Assignment — Locate every line in the records below that holds the word "auto" and return each one.

The records —
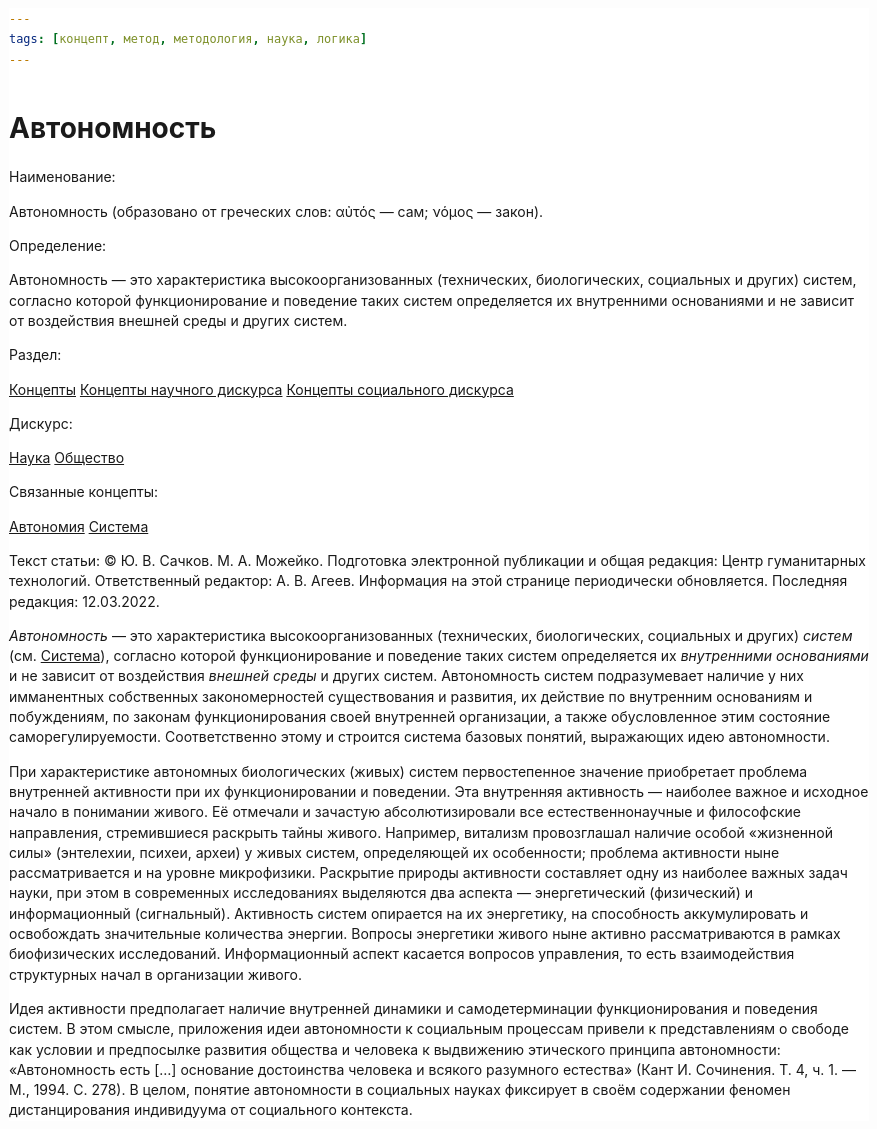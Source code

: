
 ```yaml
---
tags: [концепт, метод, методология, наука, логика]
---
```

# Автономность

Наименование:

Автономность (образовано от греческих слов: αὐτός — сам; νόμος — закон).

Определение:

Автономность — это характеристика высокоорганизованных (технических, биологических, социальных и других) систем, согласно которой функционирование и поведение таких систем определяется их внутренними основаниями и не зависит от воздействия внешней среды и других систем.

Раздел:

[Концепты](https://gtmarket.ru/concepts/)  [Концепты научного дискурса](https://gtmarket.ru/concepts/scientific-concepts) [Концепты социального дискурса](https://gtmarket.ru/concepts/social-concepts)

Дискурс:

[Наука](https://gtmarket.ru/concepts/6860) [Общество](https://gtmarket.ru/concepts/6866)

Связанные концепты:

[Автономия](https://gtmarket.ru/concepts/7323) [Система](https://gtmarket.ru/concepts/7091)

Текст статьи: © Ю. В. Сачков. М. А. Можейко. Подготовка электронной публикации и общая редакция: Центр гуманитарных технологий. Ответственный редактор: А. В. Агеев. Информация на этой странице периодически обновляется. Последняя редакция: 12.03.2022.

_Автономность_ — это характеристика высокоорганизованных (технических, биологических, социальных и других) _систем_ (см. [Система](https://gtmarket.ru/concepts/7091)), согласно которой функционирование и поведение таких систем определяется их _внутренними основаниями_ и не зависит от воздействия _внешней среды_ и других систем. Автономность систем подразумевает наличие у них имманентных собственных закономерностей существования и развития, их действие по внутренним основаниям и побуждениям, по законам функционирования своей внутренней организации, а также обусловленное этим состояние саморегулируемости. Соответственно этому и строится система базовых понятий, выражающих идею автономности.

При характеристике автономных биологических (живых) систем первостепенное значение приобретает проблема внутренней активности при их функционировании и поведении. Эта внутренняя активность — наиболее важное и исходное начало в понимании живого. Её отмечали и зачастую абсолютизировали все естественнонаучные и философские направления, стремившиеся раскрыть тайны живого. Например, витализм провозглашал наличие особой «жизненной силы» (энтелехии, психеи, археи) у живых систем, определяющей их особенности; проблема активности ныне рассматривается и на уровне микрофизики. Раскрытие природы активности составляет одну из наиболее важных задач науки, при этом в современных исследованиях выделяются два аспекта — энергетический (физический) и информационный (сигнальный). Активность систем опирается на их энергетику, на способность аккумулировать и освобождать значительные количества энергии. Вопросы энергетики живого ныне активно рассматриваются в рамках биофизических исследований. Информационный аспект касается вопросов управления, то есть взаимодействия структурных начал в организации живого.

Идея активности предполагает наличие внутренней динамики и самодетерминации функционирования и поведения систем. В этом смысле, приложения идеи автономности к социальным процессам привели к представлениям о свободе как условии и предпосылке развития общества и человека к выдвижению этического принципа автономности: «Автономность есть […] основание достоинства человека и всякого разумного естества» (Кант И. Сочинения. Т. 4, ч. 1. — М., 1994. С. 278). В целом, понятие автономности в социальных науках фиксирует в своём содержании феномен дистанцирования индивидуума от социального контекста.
* * *
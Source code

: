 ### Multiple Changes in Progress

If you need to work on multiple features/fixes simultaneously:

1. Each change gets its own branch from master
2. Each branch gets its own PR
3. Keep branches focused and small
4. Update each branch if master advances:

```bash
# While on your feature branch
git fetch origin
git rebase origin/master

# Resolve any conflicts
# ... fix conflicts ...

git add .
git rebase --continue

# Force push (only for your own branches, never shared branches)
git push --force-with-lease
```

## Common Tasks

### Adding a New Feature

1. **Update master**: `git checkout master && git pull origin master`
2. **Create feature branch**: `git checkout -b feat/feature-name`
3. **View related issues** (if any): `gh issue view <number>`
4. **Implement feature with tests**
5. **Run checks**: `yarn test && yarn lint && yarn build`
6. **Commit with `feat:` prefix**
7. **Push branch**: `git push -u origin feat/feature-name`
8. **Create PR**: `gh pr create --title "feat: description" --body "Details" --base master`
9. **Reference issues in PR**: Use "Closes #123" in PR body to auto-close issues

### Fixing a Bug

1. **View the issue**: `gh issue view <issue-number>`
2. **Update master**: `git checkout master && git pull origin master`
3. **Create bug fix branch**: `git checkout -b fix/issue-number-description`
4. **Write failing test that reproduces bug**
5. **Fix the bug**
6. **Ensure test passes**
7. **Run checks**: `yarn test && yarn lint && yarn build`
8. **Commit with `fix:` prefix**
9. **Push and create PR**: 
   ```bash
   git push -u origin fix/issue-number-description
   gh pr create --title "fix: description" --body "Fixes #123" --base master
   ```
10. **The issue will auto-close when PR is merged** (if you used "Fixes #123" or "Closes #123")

Worked solution —
9. **Reference issues in PR**: Use "Closes #123" in PR body to auto-close issues
10. **The issue will auto-close when PR is merged** (if you used "Fixes #123" or "Closes #123")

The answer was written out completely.